Given data.
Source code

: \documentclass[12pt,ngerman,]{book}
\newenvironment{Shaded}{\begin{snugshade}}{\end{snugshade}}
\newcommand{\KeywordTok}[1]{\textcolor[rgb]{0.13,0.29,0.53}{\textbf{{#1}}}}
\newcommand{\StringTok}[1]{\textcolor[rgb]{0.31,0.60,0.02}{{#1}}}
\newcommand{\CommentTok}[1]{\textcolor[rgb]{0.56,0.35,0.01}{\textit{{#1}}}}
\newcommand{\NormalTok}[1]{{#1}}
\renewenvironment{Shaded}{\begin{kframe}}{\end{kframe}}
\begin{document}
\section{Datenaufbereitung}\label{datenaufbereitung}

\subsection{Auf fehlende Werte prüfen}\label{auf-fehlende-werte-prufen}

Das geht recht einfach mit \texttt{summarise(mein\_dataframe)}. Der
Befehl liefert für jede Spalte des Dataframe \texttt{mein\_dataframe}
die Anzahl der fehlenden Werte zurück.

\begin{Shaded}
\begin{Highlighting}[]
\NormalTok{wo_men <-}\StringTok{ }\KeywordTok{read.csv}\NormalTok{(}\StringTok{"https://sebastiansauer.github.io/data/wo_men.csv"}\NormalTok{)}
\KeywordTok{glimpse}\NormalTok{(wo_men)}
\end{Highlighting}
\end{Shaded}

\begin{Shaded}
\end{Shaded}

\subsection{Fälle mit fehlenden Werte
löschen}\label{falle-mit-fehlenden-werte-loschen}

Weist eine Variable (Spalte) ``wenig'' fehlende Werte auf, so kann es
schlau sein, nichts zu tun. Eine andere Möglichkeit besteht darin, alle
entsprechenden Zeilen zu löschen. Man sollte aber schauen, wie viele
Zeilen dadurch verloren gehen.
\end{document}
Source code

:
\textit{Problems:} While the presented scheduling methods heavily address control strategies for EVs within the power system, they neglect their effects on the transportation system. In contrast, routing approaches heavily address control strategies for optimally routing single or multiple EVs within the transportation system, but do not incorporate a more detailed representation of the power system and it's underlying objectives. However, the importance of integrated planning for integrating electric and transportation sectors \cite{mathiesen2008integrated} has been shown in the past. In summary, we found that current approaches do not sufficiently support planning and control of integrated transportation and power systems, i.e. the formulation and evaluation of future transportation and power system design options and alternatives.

Prompt.
Lines of the listing above that include the string "fehlenden" should each be copied.

Response to this task.
die Anzahl der fehlenden Werte zurück.
\subsection{Fälle mit fehlenden Werte
löschen}\label{falle-mit-fehlenden-werte-loschen}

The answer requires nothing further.